Et bien, je ne comprends pas bien. Alors, il y aurait des fonctionnaires payés pour surveiller des dispositifs esthétiques , enfin esthétiques pour certains et certaines, et ....ET personne pour surveiller les médicaments de personnes malades donc dépourvues de toute défense ? Et des personnes acceptent d’être payées à cela ?

Serais-je le seul à avoir compris que jamais un médicament ne dépasse 40% d’amélioration sur un lot de malades diagnostiqués par des professeurs spécialistes de ces maladies ? Je n’en crois pas un mot puisque les résultats de l’essai en double aveugle nous l’indique bien.
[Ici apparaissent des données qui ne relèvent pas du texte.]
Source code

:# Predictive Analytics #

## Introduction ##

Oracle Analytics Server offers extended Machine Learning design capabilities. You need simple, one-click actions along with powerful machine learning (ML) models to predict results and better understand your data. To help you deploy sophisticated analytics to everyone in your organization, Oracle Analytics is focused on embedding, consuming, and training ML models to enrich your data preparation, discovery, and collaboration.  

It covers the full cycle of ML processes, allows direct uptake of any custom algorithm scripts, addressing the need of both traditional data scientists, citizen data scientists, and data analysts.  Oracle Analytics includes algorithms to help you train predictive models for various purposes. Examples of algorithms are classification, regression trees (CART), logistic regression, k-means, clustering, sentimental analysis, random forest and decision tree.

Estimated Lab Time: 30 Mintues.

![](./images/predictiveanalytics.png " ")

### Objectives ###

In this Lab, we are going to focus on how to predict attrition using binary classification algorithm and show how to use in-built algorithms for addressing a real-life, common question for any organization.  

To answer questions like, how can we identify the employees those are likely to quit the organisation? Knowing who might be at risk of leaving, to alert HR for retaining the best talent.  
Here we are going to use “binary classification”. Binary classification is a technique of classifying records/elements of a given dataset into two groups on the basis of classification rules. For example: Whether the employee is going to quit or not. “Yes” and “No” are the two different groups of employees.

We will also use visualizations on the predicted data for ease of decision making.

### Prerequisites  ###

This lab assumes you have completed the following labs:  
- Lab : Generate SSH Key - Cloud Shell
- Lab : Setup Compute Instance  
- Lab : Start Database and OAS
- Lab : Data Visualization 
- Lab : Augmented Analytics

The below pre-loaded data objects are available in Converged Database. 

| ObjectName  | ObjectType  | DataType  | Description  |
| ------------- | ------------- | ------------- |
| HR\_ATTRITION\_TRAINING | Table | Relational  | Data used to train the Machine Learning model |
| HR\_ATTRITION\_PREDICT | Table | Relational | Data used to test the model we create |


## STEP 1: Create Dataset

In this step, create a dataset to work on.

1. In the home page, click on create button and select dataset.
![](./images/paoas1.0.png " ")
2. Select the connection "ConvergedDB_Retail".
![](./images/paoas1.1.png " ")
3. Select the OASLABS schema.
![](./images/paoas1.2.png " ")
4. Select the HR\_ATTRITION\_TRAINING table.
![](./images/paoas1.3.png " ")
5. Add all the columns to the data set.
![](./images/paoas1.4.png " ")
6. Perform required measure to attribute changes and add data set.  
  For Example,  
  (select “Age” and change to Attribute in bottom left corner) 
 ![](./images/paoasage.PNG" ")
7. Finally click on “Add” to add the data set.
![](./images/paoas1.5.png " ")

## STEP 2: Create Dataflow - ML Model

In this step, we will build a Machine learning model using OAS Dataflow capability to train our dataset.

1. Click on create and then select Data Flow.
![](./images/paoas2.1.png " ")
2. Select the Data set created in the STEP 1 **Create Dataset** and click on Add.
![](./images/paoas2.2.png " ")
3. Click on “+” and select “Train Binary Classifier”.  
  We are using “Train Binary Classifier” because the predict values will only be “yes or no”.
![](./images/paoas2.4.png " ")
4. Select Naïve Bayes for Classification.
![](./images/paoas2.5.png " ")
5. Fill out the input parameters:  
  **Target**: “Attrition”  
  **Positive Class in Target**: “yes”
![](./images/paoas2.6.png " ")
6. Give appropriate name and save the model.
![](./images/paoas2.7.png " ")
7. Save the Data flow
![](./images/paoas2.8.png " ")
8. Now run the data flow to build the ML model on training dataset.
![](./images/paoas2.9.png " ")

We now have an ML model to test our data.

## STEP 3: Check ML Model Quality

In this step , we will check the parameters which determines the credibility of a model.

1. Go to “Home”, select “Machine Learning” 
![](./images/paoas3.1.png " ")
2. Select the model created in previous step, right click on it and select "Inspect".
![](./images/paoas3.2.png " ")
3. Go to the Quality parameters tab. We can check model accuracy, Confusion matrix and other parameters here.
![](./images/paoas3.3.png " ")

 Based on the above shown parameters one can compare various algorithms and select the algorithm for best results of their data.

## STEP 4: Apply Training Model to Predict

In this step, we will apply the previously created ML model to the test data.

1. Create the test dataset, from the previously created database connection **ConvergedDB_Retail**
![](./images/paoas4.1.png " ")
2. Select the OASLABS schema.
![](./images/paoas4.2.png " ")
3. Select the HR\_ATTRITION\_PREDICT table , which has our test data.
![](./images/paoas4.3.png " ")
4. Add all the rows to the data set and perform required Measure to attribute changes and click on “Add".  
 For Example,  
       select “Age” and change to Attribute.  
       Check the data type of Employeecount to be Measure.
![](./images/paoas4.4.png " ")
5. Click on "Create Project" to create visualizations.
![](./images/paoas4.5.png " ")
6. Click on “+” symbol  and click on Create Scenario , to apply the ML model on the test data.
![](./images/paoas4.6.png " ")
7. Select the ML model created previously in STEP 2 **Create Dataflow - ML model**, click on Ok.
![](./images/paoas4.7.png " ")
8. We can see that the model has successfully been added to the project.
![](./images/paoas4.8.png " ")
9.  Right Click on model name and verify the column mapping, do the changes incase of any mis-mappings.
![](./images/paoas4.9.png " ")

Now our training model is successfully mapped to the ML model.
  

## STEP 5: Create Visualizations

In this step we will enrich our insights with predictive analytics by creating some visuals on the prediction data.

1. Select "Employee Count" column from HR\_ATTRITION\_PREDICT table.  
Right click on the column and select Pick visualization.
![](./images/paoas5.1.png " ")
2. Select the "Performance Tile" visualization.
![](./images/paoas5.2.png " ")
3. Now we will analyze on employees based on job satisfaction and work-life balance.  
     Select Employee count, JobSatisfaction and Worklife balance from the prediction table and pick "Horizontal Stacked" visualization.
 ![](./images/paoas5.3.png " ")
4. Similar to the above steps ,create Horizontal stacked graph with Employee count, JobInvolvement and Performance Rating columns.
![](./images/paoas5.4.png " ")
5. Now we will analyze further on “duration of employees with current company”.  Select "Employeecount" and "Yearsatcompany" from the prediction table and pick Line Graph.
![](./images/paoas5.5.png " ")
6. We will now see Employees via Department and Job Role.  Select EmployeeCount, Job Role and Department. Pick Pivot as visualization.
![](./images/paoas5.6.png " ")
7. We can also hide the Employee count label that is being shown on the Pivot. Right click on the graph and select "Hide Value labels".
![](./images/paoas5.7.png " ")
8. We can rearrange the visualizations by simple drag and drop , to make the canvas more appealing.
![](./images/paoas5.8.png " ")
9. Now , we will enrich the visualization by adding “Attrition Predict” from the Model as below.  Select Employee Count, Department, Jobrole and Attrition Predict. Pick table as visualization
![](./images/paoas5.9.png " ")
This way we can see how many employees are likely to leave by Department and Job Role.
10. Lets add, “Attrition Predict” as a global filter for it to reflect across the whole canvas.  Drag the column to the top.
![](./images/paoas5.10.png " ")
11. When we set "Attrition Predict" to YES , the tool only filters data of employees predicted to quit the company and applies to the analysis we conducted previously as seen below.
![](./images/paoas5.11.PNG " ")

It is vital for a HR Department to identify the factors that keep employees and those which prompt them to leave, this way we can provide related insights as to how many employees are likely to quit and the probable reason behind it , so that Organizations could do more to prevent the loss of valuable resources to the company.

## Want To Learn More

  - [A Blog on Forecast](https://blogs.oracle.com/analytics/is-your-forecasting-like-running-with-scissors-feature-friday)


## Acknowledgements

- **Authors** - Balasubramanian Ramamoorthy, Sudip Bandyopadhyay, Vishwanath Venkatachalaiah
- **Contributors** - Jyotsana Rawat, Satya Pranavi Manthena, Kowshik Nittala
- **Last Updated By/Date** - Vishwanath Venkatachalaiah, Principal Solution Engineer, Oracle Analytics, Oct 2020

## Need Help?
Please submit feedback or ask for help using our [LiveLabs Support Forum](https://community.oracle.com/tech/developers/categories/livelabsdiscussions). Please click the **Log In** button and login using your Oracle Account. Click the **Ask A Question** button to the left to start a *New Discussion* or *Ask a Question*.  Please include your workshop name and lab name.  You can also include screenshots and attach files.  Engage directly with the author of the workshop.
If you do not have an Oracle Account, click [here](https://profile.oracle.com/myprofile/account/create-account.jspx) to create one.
MAIS, que se passe -t-il ? Dois-je rappeler la sécurité imaginaire et la liste de médicaments utilisés et trop dangereux qui ne finit pas de s’allonger ? Des journalistes suffisent à reprendre les hypothétiques responsables et à nous instaurer ENFIN une liste un peu moins dangereuse...Est-ce bien leur rôle et...et surtout, ne sont-ils pas à leur tour sous la dépendance directe des laboratoires ? Le prix des médicaments nouveaux prendront alors encore un zéro de plus. ENFIN, le personnel d’entretien des journaux va -t-il devoir, à son tour, reprendre la sécurité des prothèses esthétiques ?

"""L’apparence a pris une place très importante dans notre société et constitue une part de bien-être psychologique.""" Peut être pour certains mais l’essentiel n’est pas au rendez-vous. Les malades semblent plus que délaissés.

L’OMS nous donne cette définition :"’ "La santé est un état de complet bien-être physique, mental et social, et ne consiste pas seulement en une absence de maladie ou d’infirmité." "’Alors, pourquoi faire payer par la société le bien être psychologique ? N’y a -t-il pas un détournement de fond des ustensiles et du salaire des fonctionnaires qui surveillent, acceptent, vérifient ?

L’essentiel n’est pas au rendez-vous !

"un état de complet bien-être physique, mental et social"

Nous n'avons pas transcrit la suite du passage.